Quod Erat Demonstrandum

2008/07/18

錯在哪裡之數學歸納法

Filed under: Additional / Applied Mathematics,HKCEE — johnmayhk @ 10:11 下午

對於任意自然數 n,證明

n = \sqrt{1 + (n - 1)\sqrt{1 + n\sqrt{1 + (n + 1)\sqrt{1 + (n + 2)\sqrt{1 + (n + 3)\dots}}}}}

Solution

Let P(n) be the proposition.

When n = 1, L.H.S. = 1 = R.H.S.
Hence P(1) is true.

Suppose P(k) is true, that is

k = \sqrt{1 + (k - 1)\sqrt{1 + k\sqrt{1 + (k + 1)\sqrt{1 + (k + 2)\sqrt{1 + (k + 3)\dots}}}}}

squaring both sides, yield

k^2 = 1 + (k - 1)\sqrt{1 + k\sqrt{1 + (k + 1)\sqrt{1 + (k + 2)\sqrt{1 + (k + 3)\dots}}}}
\frac{k^2 - 1}{k - 1} = \sqrt{1 + k\sqrt{1 + (k + 1)\sqrt{1 + (k + 2)\sqrt{1 + (k + 3)\dots}}}}
\therefore k + 1 = \sqrt{1 + k\sqrt{1 + (k + 1)\sqrt{1 + (k + 2)\sqrt{1 + (k + 3)\dots}}}}

Hence P(k + 1) is also true, by the principle of M.I., P(n) is true for all natural numbers n.

請問上述證明的錯誤在哪裡?

4 則迴響 »

  1. 係唔係LAST TWO STEP 除了K-1, ASSUME 了 K!=1, CONTRADICT 了 P(1) IS TRUE?
    請指教

    迴響 由 Ringo — 2008/07/19 @ 12:13 上午 | 回覆

  2. k-1應該要non-zero
    會唔會要先由P(1)推出P(2),再assume P(k) is true
    這樣可避免k-1=0的情況。
    過左AL咁耐,依家都唔係好識計數..-_-

    最近看了一個有關Fermat number的介紹: http://en.wikipedia.org/wiki/Fermat_number
    看來部分的recurrance relation可以出到一些pure math or add math的MI或者pure的lq,不過我仲未睇晒…內容都幾有趣,Fermat太神,只是一條Fermat’s last theorem就搞左d人幾百年..。

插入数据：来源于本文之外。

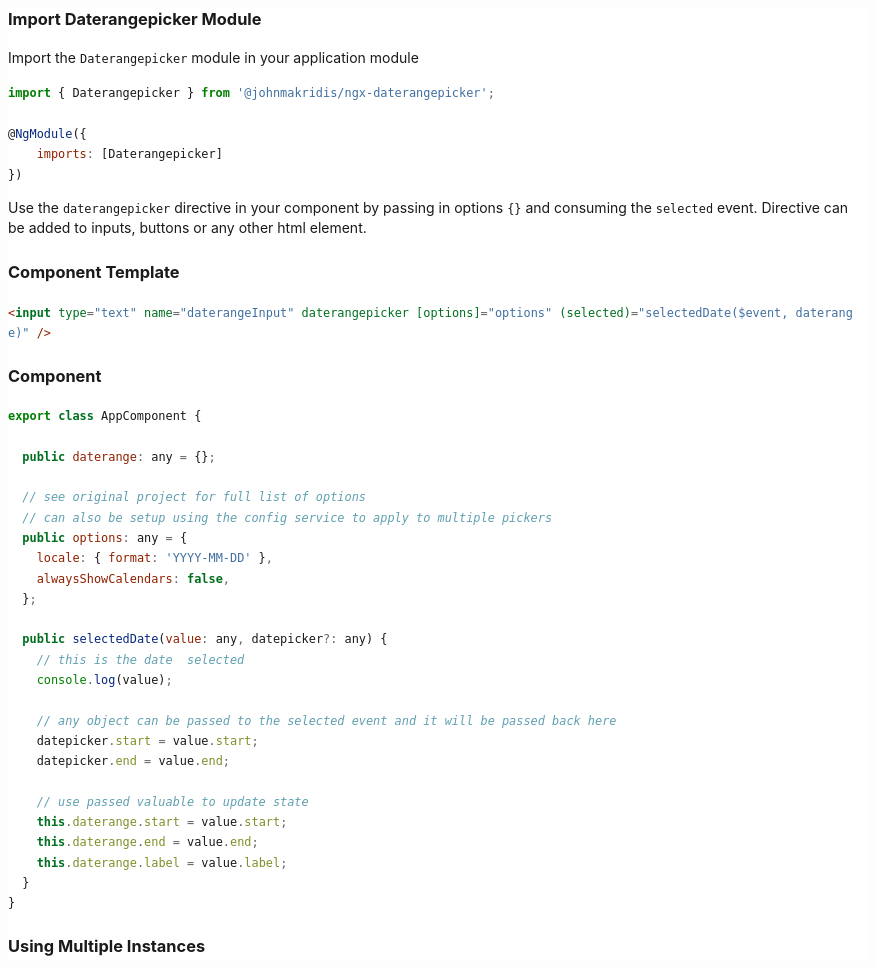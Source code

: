 ### Import Daterangepicker Module
Import the `Daterangepicker` module in your application module

``` javascript
import { Daterangepicker } from '@johnmakridis/ngx-daterangepicker';

@NgModule({
    imports: [Daterangepicker]
})

```

Use the `daterangepicker` directive in your component by passing in options `{}` and consuming the `selected` event. Directive can be added to inputs, buttons or any other html element.

### Component Template

``` html
<input type="text" name="daterangeInput" daterangepicker [options]="options" (selected)="selectedDate($event, daterange)" />
```

### Component

```javascript
export class AppComponent {

  public daterange: any = {};

  // see original project for full list of options
  // can also be setup using the config service to apply to multiple pickers
  public options: any = {
    locale: { format: 'YYYY-MM-DD' },
    alwaysShowCalendars: false,
  };

  public selectedDate(value: any, datepicker?: any) {
    // this is the date  selected
    console.log(value);

    // any object can be passed to the selected event and it will be passed back here
    datepicker.start = value.start;
    datepicker.end = value.end;

    // use passed valuable to update state
    this.daterange.start = value.start;
    this.daterange.end = value.end;
    this.daterange.label = value.label;
  }
}
```

### Using Multiple Instances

    迴響 由 Justin — 2008/07/19 @ 12:32 上午 | 回覆

  3. 應該把題目分成兩個case,當n=1為1個
    n>1的natural number為第2個

    迴響 由 Justin — 2008/07/19 @ 2:14 下午 | 回覆

  4. Note that, for a fixed natural number n, the R.H.S. is representing the limit (if it exists) of a sequence of numbers, say

    \sqrt{1 + (n - 1)}
    \sqrt{1 + (n - 1)\sqrt{1 + n}}
    \sqrt{1 + (n - 1)\sqrt{1 + n\sqrt{1 + (n + 1)}}}
    \dots

    The original question is actually asking the proof of the limit of the sequence above exists and the limiting value is n.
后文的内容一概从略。